Nixonland

nixonland1
Something odd about the 1968 presidential election:  Hubert Humphreyalmost won.  With everything working against him — tied to an unpopular president who likely didn’t even vote him anyway (just as, I imagine, Humphrey didn’t vote for McGovern), his party financially bankrupt, his party’s coalition fractured every which way whose public image was that of a riotous convention.
Give the election one more week, and the nation would have been spared President Nixon.  And then what?

American would have left the Vietnam War sooner, which I guess would have thrown Humphrey one historical advantage, and then he would have been defeated in 1972.  By California Governor Ronald Reagan.
A more straight-forward and less messy political re-alignment, I suppose.

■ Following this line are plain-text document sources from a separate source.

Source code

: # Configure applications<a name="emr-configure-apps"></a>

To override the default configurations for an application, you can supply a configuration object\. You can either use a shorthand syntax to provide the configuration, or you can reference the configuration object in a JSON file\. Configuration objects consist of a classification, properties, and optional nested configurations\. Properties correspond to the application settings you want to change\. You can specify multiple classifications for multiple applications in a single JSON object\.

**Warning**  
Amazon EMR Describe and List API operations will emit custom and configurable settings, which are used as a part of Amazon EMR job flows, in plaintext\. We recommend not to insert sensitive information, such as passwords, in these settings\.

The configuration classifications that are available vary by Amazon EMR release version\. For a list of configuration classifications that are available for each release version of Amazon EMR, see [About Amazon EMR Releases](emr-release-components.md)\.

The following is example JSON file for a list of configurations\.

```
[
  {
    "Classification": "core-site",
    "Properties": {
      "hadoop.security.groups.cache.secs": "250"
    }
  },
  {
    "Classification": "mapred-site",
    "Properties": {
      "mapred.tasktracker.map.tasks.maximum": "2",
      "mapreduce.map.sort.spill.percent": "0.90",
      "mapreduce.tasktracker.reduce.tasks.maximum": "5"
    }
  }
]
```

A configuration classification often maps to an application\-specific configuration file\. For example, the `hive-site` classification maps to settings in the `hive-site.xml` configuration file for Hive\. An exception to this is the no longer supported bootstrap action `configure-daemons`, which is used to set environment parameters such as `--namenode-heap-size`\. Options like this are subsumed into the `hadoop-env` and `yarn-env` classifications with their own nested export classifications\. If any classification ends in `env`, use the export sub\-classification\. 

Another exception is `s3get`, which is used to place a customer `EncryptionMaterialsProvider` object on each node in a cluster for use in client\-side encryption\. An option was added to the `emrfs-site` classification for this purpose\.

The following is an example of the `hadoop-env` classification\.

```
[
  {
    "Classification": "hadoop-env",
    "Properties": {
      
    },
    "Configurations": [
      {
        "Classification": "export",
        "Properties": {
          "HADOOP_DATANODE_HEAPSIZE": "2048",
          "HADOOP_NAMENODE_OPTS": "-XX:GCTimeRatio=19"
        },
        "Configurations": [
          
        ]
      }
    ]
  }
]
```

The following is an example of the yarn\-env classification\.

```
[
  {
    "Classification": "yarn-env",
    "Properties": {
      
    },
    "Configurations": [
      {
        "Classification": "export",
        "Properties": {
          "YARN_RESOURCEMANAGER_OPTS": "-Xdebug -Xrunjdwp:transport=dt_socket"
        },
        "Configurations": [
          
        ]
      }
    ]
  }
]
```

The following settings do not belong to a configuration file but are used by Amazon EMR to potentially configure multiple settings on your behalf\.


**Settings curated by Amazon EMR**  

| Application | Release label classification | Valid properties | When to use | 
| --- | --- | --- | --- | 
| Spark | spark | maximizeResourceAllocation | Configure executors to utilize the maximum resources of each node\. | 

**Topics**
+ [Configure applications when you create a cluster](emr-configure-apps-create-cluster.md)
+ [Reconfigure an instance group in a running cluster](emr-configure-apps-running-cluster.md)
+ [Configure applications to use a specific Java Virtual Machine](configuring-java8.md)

Regarding Richard Nixon’s “Southern Strategy”, I never quite realized how much of a necessity it was moreso than an opportunity  Goldwater’s defeat had structually changed the Republican party, in its delegate count to the next convention, apportioned by how well the party did in the previous election — when Goldwater winning those four deep South states and his home state and nowhere else.  Meaning Nixon had to woo the new king-maker, Strom Thurmond, going into his election.

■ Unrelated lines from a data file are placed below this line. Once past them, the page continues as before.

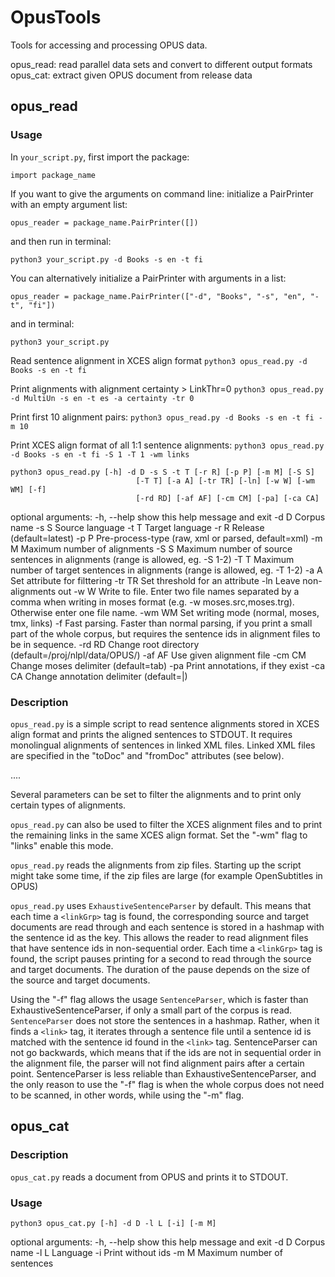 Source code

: # OpusTools

Tools for accessing and processing OPUS data.

opus_read: read parallel data sets and convert to different output formats
opus_cat: extract given OPUS document from release data

## opus_read

### Usage

In `your_script.py`, first import the package:

`import package_name`

If you want to give the arguments on command line: initialize a PairPrinter with an empty argument list:

`opus_reader = package_name.PairPrinter([])`

and then run in terminal:

`python3 your_script.py -d Books -s en -t fi`

You can alternatively initialize a PairPrinter with arguments in a list:

`opus_reader = package_name.PairPrinter(["-d", "Books", "-s", "en", "-t", "fi"])`

and in terminal:

`python3 your_script.py`


Read sentence alignment in XCES align format
`python3 opus_read.py -d Books -s en -t fi`

Print alignments with alignment certainty > LinkThr=0
`python3 opus_read.py -d MultiUn -s en -t es -a certainty -tr 0`

Print first 10 alignment pairs:
`python3 opus_read.py -d Books -s en -t fi -m 10`

Print XCES align format of all 1:1 sentence alignments:
`python3 opus_read.py -d Books -s en -t fi -S 1 -T 1 -wm links`


```
python3 opus_read.py [-h] -d D -s S -t T [-r R] [-p P] [-m M] [-S S]
                            [-T T] [-a A] [-tr TR] [-ln] [-w W] [-wm WM] [-f]
                            [-rd RD] [-af AF] [-cm CM] [-pa] [-ca CA]
```

optional arguments:
  -h, --help  show this help message and exit
  -d D        Corpus name
  -s S        Source language
  -t T        Target language
  -r R        Release (default=latest)
  -p P        Pre-process-type (raw, xml or parsed, default=xml)
  -m M        Maximum number of alignments
  -S S        Maximum number of source sentences in alignments (range is
              allowed, eg. -S 1-2)
  -T T        Maximum number of target sentences in alignments (range is
              allowed, eg. -T 1-2)
  -a A        Set attribute for filttering
  -tr TR      Set threshold for an attribute
  -ln         Leave non-alignments out
  -w W        Write to file. Enter two file names separated by a comma when
              writing in moses format (e.g. -w moses.src,moses.trg). Otherwise
              enter one file name.
  -wm WM      Set writing mode (normal, moses, tmx, links)
  -f          Fast parsing. Faster than normal parsing, if you print a small
              part of the whole corpus, but requires the sentence ids in
              alignment files to be in sequence.
  -rd RD      Change root directory (default=/proj/nlpl/data/OPUS/)
  -af AF      Use given alignment file
  -cm CM      Change moses delimiter (default=tab)
  -pa         Print annotations, if they exist
  -ca CA      Change annotation delimiter (default=|)

### Description

`opus_read.py` is a simple script to read sentence alignments stored in XCES align format and prints the aligned sentences to STDOUT. It requires monolingual alignments of sentences in linked XML files. Linked XML files are specified in the "toDoc" and "fromDoc" attributes (see below).

<cesAlign version="1.0">
 <linkGrp targType="s" toDoc="source1.xml" fromDoc="target1.xml">
   <link certainty="0.88" xtargets="s1.1 s1.2;s1.1" id="SL1" />
   ....
 <linkGrp targType="s" toDoc="source2.xml" fromDoc="target2.xml">
   <link certainty="0.88" xtargets="s1.1;s1.1" id="SL1" />

Several parameters can be set to filter the alignments and to print only certain types of alignments.

`opus_read.py` can also be used to filter the XCES alignment files and to print the remaining links in the same
XCES align format. Set the "-wm" flag to "links" enable this mode.

`opus_read.py` reads the alignments from zip files. Starting up the script might take some time, if the zip files are large (for example OpenSubtitles in OPUS)

`opus_read.py` uses `ExhaustiveSentenceParser` by default. This means that each time a `<linkGrp>` tag is found, the corresponding source and target documents are read through and each sentence is stored in a hashmap with the sentence id as the key. This allows the reader to read alignment files that have sentence ids in non-sequential order. Each time a `<linkGrp>` tag is found, the script pauses printing for a second to read through the source and target documents. The duration of the pause depends on the size of the source and target documents.

Using the "-f" flag allows the usage `SentenceParser`, which is faster than ExhaustiveSentenceParser, if only a small part of the corpus is read. `SentenceParser` does not store the sentences in a hashmap. Rather, when it finds a `<link>` tag, it iterates through a sentence file until a sentence id is matched with the sentence id found in the `<link>` tag. SentenceParser can not go backwards, which means that if the ids are not in sequential order in the alignment file, the parser will not find alignment pairs after a certain point. SentenceParser is less reliable than ExhaustiveSentenceParser, and the only reason to use the "-f" flag is when the whole corpus does not need to be scanned, in other words, while using the "-m" flag.


## opus_cat

### Description

`opus_cat.py` reads a document from OPUS and prints it to STDOUT.

### Usage

```
python3 opus_cat.py [-h] -d D -l L [-i] [-m M]
```

optional arguments:
  -h, --help  show this help message and exit
  -d D        Corpus name
  -l L        Language
  -i          Print without ids
  -m M        Maximum number of sentences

Our national Consensus unravelled under Johnson, moving beyond the congragulatory half-measures on civil rights under Eisenhower, and with Vietnam the fundamentals of Cold War thinking came to a head.  What might be said about the ensuing Apocalypse is that we’re always mired in it and always have been.  The pop cultural signposts represented by the three books atop the best-selling list in 1971 (The Population Bomb, Beyond Freedom and Dignity, The Late Great Planet Earth) is always available to crack our cultural psyches — that remains remarkably unchanged.  Rick Perlstein knows this well enough — his next book taking off with Patty Hearst — and our rampant cultural paranoia of 1976 through 1986 is covered in similarly apocalyptic terms with this book.

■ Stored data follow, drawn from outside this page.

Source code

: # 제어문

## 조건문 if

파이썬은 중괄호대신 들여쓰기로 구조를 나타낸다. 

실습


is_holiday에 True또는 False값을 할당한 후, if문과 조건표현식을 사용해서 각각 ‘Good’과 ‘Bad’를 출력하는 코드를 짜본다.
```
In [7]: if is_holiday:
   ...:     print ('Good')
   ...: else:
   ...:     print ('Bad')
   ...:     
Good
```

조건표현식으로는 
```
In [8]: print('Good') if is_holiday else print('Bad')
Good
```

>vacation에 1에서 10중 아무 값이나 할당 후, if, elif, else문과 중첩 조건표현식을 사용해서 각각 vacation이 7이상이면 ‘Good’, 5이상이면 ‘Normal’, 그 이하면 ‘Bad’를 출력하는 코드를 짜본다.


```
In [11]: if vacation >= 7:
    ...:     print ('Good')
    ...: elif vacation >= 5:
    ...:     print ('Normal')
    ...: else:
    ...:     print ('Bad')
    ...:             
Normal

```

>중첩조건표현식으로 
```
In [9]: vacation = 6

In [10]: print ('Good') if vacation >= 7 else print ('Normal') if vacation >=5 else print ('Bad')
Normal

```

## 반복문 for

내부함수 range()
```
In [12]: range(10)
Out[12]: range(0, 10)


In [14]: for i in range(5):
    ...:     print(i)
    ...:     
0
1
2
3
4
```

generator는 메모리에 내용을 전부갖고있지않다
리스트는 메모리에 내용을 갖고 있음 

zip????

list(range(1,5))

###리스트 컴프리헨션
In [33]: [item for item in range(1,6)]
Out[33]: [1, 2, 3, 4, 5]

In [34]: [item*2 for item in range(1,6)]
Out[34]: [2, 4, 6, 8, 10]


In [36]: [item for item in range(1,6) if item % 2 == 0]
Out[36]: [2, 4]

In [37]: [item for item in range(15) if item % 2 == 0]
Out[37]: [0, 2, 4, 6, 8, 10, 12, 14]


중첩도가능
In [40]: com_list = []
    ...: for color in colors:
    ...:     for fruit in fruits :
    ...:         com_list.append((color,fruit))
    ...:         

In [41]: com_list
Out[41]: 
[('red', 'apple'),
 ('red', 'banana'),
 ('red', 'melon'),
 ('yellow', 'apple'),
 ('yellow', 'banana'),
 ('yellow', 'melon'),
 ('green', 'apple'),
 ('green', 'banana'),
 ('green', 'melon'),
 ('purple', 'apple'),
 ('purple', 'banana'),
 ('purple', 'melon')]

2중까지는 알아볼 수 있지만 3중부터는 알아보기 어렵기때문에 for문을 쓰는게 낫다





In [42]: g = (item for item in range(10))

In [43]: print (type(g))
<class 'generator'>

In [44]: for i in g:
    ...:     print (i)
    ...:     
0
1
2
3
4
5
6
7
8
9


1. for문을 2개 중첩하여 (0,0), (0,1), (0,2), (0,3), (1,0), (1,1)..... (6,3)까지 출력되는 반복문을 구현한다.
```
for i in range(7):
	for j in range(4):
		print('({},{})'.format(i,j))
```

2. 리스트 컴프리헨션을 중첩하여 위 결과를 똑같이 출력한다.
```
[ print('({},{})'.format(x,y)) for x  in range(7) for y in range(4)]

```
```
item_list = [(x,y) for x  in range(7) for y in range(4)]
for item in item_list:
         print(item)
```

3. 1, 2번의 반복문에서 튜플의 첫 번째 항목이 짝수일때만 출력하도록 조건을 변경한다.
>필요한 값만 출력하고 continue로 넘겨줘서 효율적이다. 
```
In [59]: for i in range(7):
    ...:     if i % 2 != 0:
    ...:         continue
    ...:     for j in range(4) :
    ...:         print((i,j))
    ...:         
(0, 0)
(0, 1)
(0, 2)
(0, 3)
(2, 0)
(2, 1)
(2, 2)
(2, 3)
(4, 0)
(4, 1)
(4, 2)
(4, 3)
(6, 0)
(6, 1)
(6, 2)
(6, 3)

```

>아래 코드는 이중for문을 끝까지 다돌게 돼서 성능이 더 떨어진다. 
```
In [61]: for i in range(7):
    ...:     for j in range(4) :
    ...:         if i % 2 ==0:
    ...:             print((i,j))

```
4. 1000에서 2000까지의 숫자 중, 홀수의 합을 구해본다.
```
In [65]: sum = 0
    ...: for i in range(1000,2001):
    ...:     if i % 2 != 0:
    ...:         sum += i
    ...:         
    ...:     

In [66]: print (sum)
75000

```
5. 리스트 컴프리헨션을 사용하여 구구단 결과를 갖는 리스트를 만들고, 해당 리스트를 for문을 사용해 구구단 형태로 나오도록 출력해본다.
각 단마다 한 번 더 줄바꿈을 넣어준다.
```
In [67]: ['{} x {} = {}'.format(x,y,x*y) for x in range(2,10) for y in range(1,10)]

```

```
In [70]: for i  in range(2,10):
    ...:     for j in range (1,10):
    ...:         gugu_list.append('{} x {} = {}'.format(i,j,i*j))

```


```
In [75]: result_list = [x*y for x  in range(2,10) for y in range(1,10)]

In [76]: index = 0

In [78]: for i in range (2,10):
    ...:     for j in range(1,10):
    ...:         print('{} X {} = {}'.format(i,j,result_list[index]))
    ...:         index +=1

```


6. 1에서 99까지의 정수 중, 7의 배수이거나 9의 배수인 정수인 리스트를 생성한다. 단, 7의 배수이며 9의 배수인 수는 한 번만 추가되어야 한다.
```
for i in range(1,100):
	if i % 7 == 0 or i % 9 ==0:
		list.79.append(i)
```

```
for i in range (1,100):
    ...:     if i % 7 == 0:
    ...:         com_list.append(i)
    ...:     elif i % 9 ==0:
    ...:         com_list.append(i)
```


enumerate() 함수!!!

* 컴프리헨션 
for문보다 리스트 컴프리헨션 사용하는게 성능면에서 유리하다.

A pretty interesting factoid to consider right about now, which has some bearing, with a poll results:  Nearly 80 percent of those surveyed said there is a major schism between the values and mindsets of younger and older Americans. That’s a bigger gap than in turbulent 1969, when 74 percent reported generational culture clashes over Vietnam, civil rights and women’s liberation.
What does that mean?  It’s folly at every juncture to deny “schism” between attitudes of generations, today as with forty years ago, which doesn’t mean it has to be confrontational.  I don’t know what makes the difference with six percentage points today as against then — the absense of “great silent majority” of twenty-somethings who weren’t barricading down Columbia Univeristy and went off to cast their vote for Nixon, which had that margin of the population nodding their head with a “no great difference”?